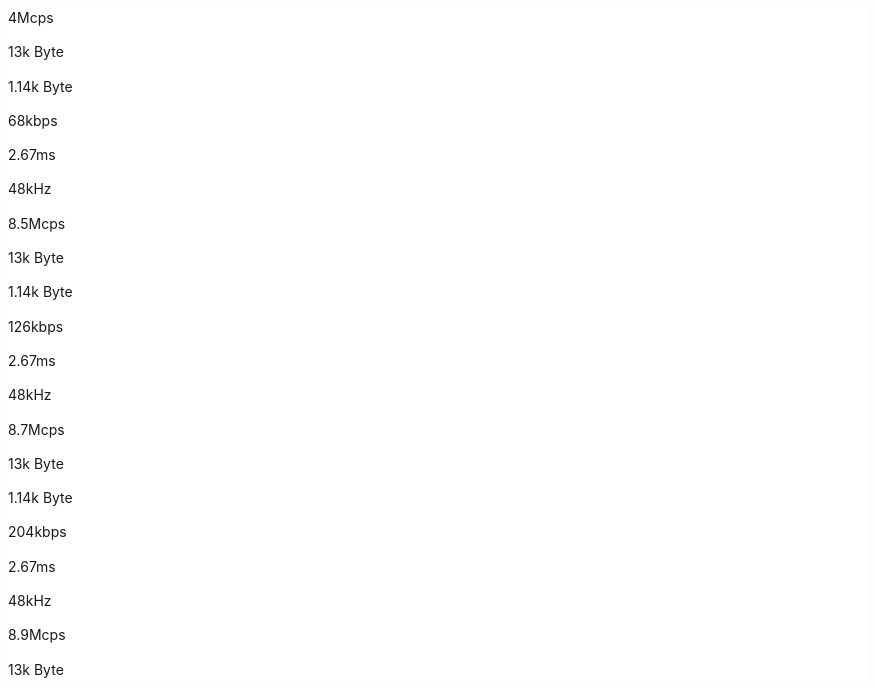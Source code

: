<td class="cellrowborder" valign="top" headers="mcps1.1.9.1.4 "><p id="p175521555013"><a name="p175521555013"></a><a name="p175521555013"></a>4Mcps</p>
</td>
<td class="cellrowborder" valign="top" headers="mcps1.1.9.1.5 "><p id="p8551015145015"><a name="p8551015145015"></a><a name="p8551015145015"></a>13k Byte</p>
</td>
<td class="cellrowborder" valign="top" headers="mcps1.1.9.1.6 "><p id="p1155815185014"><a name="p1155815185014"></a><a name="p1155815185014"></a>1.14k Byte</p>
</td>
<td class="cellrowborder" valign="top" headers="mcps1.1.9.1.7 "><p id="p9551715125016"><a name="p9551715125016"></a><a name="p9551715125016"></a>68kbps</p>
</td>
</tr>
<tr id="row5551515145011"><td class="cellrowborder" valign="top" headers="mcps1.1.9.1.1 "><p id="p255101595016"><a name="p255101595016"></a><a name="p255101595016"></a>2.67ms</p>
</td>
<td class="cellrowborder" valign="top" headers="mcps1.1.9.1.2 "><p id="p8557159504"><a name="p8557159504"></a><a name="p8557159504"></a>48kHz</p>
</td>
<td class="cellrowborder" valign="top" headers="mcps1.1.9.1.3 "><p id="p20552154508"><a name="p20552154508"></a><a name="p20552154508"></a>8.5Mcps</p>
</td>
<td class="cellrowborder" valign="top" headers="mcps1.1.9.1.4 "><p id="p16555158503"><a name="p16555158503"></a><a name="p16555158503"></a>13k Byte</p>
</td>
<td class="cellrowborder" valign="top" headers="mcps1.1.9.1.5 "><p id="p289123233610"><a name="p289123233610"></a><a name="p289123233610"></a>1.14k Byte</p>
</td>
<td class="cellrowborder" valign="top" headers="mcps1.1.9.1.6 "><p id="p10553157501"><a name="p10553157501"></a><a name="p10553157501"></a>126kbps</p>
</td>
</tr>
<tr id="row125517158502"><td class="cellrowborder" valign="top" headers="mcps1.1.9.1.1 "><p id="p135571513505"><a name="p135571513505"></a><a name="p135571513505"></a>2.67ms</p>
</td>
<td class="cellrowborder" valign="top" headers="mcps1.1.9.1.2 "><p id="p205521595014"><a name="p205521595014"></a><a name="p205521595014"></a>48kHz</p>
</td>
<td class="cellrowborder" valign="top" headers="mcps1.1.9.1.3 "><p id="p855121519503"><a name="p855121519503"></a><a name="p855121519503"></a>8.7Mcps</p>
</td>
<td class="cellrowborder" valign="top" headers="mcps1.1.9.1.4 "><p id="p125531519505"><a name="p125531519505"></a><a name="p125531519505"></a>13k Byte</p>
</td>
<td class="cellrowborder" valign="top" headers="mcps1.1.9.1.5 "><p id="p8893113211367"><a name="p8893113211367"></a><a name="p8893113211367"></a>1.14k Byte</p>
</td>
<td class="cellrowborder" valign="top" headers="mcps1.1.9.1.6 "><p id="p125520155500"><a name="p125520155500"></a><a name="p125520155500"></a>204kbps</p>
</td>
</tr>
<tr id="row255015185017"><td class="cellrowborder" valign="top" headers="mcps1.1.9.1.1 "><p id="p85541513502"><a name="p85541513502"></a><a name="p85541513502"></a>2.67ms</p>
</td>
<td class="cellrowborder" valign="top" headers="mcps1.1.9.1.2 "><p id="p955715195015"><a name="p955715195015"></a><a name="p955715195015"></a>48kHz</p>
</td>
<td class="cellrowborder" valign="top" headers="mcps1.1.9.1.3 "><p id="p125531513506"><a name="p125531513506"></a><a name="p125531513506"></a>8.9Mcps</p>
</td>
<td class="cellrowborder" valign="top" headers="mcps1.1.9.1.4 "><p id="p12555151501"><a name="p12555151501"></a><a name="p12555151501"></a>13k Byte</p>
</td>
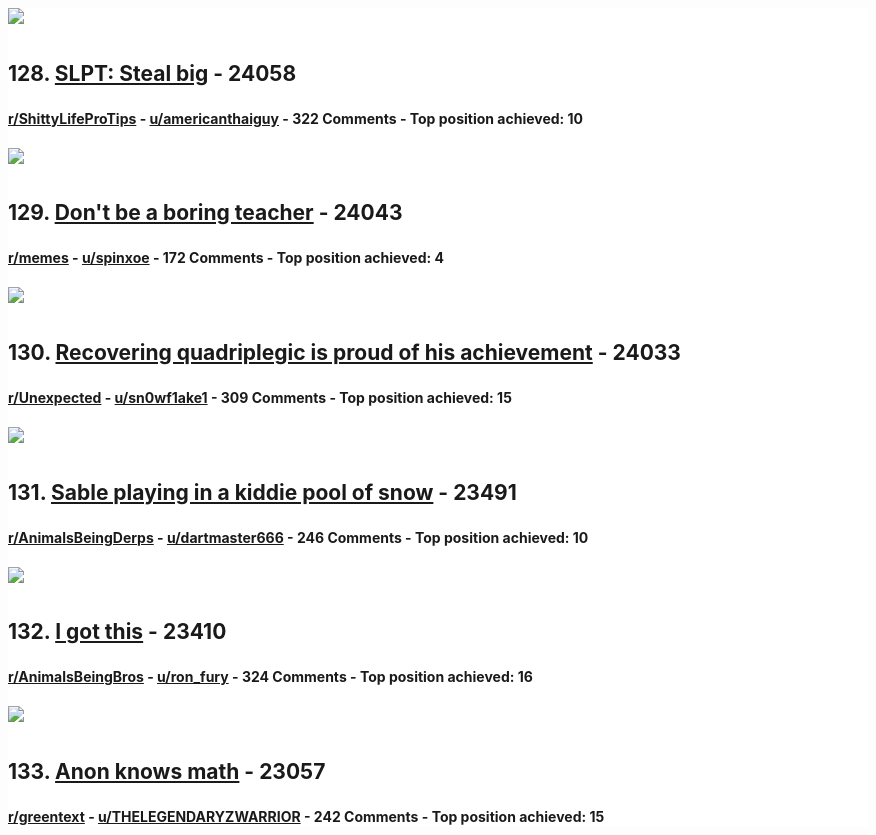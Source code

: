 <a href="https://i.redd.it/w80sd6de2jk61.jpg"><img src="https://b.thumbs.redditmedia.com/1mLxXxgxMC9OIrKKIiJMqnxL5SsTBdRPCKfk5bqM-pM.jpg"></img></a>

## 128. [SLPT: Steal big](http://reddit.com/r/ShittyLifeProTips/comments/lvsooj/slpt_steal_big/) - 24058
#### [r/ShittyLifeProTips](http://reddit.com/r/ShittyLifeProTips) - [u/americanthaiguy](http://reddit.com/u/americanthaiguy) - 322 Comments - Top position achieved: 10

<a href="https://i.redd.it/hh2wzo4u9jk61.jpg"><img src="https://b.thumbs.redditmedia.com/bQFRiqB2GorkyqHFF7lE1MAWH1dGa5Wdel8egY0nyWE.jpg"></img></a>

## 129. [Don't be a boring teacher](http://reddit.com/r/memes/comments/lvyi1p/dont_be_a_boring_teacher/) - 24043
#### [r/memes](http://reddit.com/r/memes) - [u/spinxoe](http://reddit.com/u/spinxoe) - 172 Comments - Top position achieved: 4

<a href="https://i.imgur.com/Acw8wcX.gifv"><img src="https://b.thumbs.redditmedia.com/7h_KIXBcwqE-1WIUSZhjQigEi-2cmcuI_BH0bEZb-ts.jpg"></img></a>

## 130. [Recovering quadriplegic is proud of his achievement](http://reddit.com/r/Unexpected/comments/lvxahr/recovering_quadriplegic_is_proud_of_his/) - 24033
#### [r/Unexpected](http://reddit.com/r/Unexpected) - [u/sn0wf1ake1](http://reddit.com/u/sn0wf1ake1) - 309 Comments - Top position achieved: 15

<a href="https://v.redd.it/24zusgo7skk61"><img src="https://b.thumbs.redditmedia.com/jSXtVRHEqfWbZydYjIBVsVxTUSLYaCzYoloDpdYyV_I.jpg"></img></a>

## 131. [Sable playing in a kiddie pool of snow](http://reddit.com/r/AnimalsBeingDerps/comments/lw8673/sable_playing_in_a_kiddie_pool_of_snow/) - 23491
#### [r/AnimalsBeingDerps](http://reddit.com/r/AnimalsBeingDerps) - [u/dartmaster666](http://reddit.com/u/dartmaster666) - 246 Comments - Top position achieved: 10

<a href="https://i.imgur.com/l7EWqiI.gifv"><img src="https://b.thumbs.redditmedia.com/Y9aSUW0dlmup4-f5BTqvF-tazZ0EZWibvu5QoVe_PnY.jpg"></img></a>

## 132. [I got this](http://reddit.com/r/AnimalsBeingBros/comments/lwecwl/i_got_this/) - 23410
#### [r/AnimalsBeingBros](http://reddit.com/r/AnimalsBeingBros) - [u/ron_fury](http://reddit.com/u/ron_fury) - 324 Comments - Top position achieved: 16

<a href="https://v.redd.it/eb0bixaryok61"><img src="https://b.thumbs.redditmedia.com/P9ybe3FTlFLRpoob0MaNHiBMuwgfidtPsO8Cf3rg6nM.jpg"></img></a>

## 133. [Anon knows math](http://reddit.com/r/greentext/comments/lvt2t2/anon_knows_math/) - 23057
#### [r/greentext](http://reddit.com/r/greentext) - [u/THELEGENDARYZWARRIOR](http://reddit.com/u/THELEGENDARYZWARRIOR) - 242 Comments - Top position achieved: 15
************
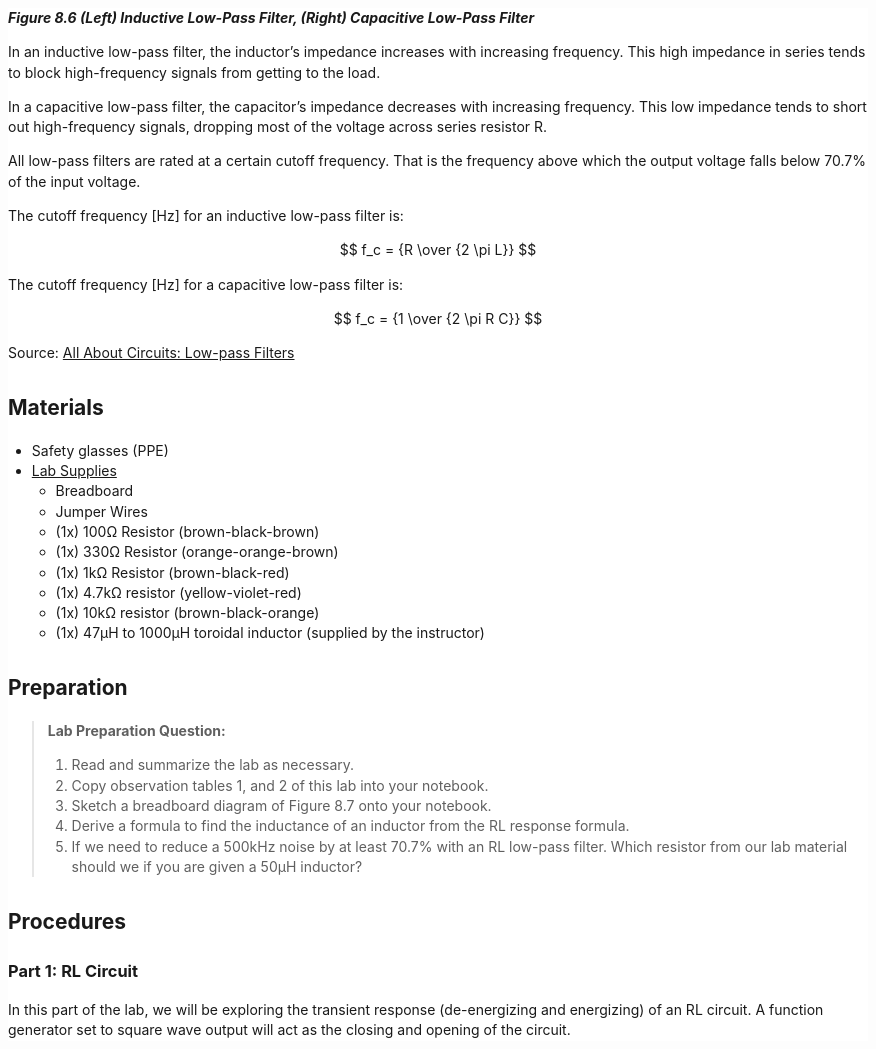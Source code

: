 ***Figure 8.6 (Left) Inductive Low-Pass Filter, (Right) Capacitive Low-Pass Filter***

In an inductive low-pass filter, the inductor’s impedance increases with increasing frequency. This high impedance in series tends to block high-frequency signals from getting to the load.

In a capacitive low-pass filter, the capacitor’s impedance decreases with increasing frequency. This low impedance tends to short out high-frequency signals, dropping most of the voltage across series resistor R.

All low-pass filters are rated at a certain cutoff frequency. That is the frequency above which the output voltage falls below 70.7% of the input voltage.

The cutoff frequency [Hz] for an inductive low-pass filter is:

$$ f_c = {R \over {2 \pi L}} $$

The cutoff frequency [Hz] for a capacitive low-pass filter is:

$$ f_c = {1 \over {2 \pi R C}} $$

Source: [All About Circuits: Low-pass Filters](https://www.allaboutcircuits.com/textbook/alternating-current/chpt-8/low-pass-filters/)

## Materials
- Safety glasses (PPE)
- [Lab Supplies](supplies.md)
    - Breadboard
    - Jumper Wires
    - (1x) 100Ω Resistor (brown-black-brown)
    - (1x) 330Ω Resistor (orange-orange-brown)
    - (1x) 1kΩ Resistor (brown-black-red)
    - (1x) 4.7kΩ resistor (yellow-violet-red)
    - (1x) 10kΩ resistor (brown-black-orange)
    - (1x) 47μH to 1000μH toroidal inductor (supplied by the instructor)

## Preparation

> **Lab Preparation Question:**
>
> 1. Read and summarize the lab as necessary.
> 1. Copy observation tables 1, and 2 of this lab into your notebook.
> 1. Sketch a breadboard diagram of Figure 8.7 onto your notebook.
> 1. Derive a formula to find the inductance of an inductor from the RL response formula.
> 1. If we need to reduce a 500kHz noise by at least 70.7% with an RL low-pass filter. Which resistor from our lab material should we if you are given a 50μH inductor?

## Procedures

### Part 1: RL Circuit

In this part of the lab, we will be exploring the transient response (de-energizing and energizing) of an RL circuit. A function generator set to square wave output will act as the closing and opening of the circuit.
************
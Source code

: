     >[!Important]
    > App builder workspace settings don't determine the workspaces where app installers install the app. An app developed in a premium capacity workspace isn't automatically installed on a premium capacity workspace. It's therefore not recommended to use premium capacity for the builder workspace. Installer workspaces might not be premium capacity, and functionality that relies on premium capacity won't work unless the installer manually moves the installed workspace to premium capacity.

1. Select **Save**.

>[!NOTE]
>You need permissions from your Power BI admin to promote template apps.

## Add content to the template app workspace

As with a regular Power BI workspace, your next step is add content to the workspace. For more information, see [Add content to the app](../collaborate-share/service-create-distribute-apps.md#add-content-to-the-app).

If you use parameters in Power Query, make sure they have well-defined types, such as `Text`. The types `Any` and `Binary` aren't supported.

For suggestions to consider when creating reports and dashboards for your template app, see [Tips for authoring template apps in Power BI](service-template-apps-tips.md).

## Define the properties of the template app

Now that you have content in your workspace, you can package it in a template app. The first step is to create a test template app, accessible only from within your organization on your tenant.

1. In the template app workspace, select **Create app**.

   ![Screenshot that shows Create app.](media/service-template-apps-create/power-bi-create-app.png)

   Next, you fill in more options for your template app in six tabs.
************
What you should do: Output the material above exactly, but only from the line that carries "Capacitive Low-Pass Filter***" through the line that carries "into your notebook.".

Written response:
: ***Figure 8.6 (Left) Inductive Low-Pass Filter, (Right) Capacitive Low-Pass Filter***

In an inductive low-pass filter, the inductor’s impedance increases with increasing frequency. This high impedance in series tends to block high-frequency signals from getting to the load.

In a capacitive low-pass filter, the capacitor’s impedance decreases with increasing frequency. This low impedance tends to short out high-frequency signals, dropping most of the voltage across series resistor R.

All low-pass filters are rated at a certain cutoff frequency. That is the frequency above which the output voltage falls below 70.7% of the input voltage.

The cutoff frequency [Hz] for an inductive low-pass filter is:

$$ f_c = {R \over {2 \pi L}} $$

The cutoff frequency [Hz] for a capacitive low-pass filter is:

$$ f_c = {1 \over {2 \pi R C}} $$

Source: [All About Circuits: Low-pass Filters](https://www.allaboutcircuits.com/textbook/alternating-current/chpt-8/low-pass-filters/)

## Materials
- Safety glasses (PPE)
- [Lab Supplies](supplies.md)
    - Breadboard
    - Jumper Wires
    - (1x) 100Ω Resistor (brown-black-brown)
    - (1x) 330Ω Resistor (orange-orange-brown)
    - (1x) 1kΩ Resistor (brown-black-red)
    - (1x) 4.7kΩ resistor (yellow-violet-red)
    - (1x) 10kΩ resistor (brown-black-orange)
    - (1x) 47μH to 1000μH toroidal inductor (supplied by the instructor)

## Preparation

> **Lab Preparation Question:**
>
> 1. Read and summarize the lab as necessary.
> 1. Copy observation tables 1, and 2 of this lab into your notebook.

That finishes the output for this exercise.